Connor: It was strange to take a real geographic location and make a fictional version of it. We started with a Google Image of it and I gave it to the cartographer and I paired the cartographer, who was not Indigenous with one of our writers, who is Indigenous. I said, “Work together, here, and give me a fictional version of this city. Here’s the concept art for Cahokia. Here are the historical ideas about what Cahokia was like and let’s build on that. Let’s grow that out in a way that doesn’t mirror European city grown.”

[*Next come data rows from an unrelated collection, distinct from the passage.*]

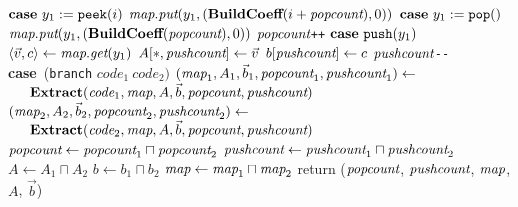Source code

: \begin{algorithm}
\begin{algorithmic}
\UND
\STATE \vspace{-6pt}
\STATE $\mbox{\bf case}~y_1 := \mbox{\tt peek}(i)$
\IND
\STATE $\mbox{\it map}.\mbox{\it put}(y_1, (\mbox{\bf BuildCoeff}(i + \mbox{\it popcount}), 0))$
\UND
\STATE \vspace{-6pt}
\STATE $\mbox{\bf case}~y_1 := \mbox{\tt pop}()$
\IND
\STATE $\mbox{\it map}.\mbox{\it put}(y_1, (\mbox{\bf BuildCoeff}(\mbox{\it popcount}), 0))$
\STATE $\mbox{\it popcount}$\verb|++|
\UND
\STATE \vspace{-6pt}
\STATE $\mbox{\bf case}~\mbox{\tt push}(y_1)$
\IND
\STATE $\langle{\vec v}, {c}\rangle \leftarrow \mbox{\it map}.\mbox{\it get}(y_1)$
\STATE $A[*, \mbox{\it pushcount}] \leftarrow \vec v$
\STATE $b[\mbox{\it pushcount}] \leftarrow c$
\STATE $\mbox{\it pushcount}$\verb|--|
\UND
\STATE \vspace{-6pt}
\STATE \mbox{\bf case}~({\tt branch} $code_1~code_2)$
\IND
\STATE $(\mbox{\it map}_1, A_1, {\vec b_1}, \mbox{\it popcount}_1, \mbox{\it pushcount}_1) \leftarrow$ \\
\verb+   +${\mbox{\bf Extract}}(\mbox{\it code}_1, \mbox{\it map}, A, {\vec b}, \mbox{\it popcount}, \mbox{\it pushcount})$
\STATE $(\mbox{\it map}_2, A_2, {\vec b_2}, \mbox{\it popcount}_2, \mbox{\it pushcount}_2) \leftarrow$ \\ 
\verb+   +${\mbox{\bf Extract}}(\mbox{\it code}_2, \mbox{\it map}, A, {\vec b}, \mbox{\it popcount}, \mbox{\it pushcount})$
\STATE $\mbox{\it popcount} \leftarrow \mbox{\it popcount}_1 \sqcap \mbox{\it popcount}_2$
\STATE $\mbox{\it pushcount} \leftarrow \mbox{\it pushcount}_1 \sqcap \mbox{\it pushcount}_2$
\STATE $A \leftarrow A_1 \sqcap A_2$
\STATE $b \leftarrow b_1 \sqcap b_2$
\STATE $\mbox{\it map} \leftarrow \mbox{\it map}_1 \sqcap \mbox{\it map}_2$
\UND
\UND %
\ENDFOR
\STATE return ($\mbox{\it popcount}$, $\mbox{\it pushcount}$, $\mbox{\it map}$, $A$, ${\vec b}$)
\end{algorithmic}
\end{algorithm}
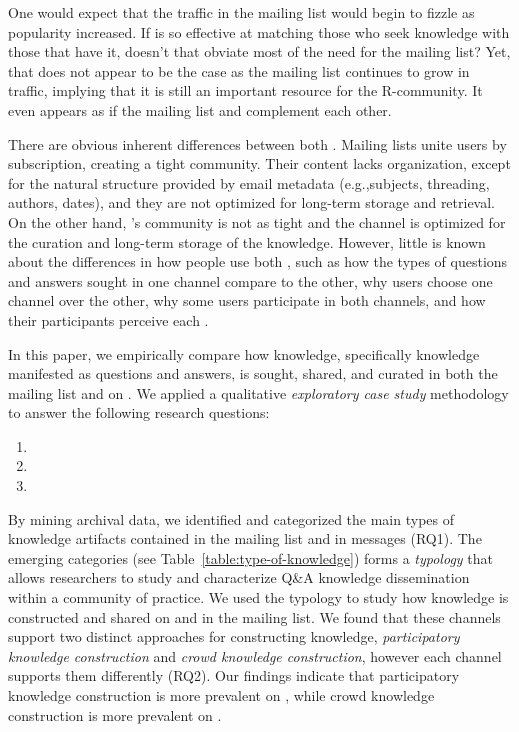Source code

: One would expect that the traffic in the \RH mailing list would begin to fizzle as \SO popularity increased. If \SO is so effective at matching those who seek knowledge with those that have it, doesn't that obviate most of the need for the \RH mailing list? Yet, that does not appear to be the case as the \RH mailing list continues to grow in traffic, implying that it is still an important resource for the R-community. It even appears as if the mailing list and \SO complement each other.

There are obvious inherent differences between both \channels. Mailing lists unite users by subscription, creating a tight community. Their content lacks organization, except for the natural structure provided by email metadata (e.g.,subjects, threading, authors, dates), and they are not optimized for long-term storage and retrieval. On the other hand, \SO's community is not as tight and the channel is optimized for the curation and long-term storage of the knowledge. However, little is known about the differences in how people use both \channels, such as how the types of questions and answers sought in one channel compare to the other, why users choose one channel over the other, why some users participate in both channels, and how their participants perceive each \channel.



In this paper, we empirically compare how knowledge, specifically knowledge manifested as questions and answers, is sought, shared, and curated in both the \RH mailing list and on \SO. We applied a qualitative \textit{exploratory case study} methodology to answer the following research questions:

\begin{enumerate}[label=\bfseries{RQ\arabic*.},itemsep=3pt, topsep=2pt, leftmargin=3em, parsep=0pt]
        \item \rqa
        \item \rqb
        \item \rqc
    \end{enumerate}

By mining archival data, we identified and categorized the main types of knowledge artifacts contained in the \RH mailing list and in \SO messages (RQ1). The emerging categories (see Table~\ref{table:type-of-knowledge}) forms a \textit{typology} that allows researchers to study and characterize Q\&A knowledge dissemination within a community of practice. We used the typology to study how knowledge is constructed and shared on \SO and in the \RH mailing list. We found that these channels support two distinct approaches for constructing knowledge, \textit{participatory knowledge construction} and \textit{crowd knowledge construction}, however each channel supports them differently (RQ2). Our findings indicate that participatory knowledge construction is more prevalent on \RH, while crowd knowledge construction is more prevalent on \SO.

We wanted something more organic, more spread out, more alive. In doing some research for the book so much of what we consider modern cities are built on feudal concepts of what towns were. Indigenous folks weren’t going to have castles built around lords, expanding in concentric rings around towers. There isn’t as much height and it is more spread out, more organic and more green. It is more public transportation-centric – no jammed freeways.
The waterways are very important. One of the big criticisms from *ahem* light-skinned folks who are not friendly to Natives (I’ll put it that way) is that Natives didn’t have roads. They didn’t need roads because we had waterways. I love that the river is at the heart of Kahokia. It has a very organic feel.
There are a couple of books that touch on Cahokia pretty well. One is 1491 by Charles C. Mann. To me that was foundational for changing my perspectives on pre-Columbian history. Part of the problem is that so much of the pre-Columbian history is written by white people.
The other book that was great was Four Lost Cities: A Secret History of the Urban Age by Annalee Newitz.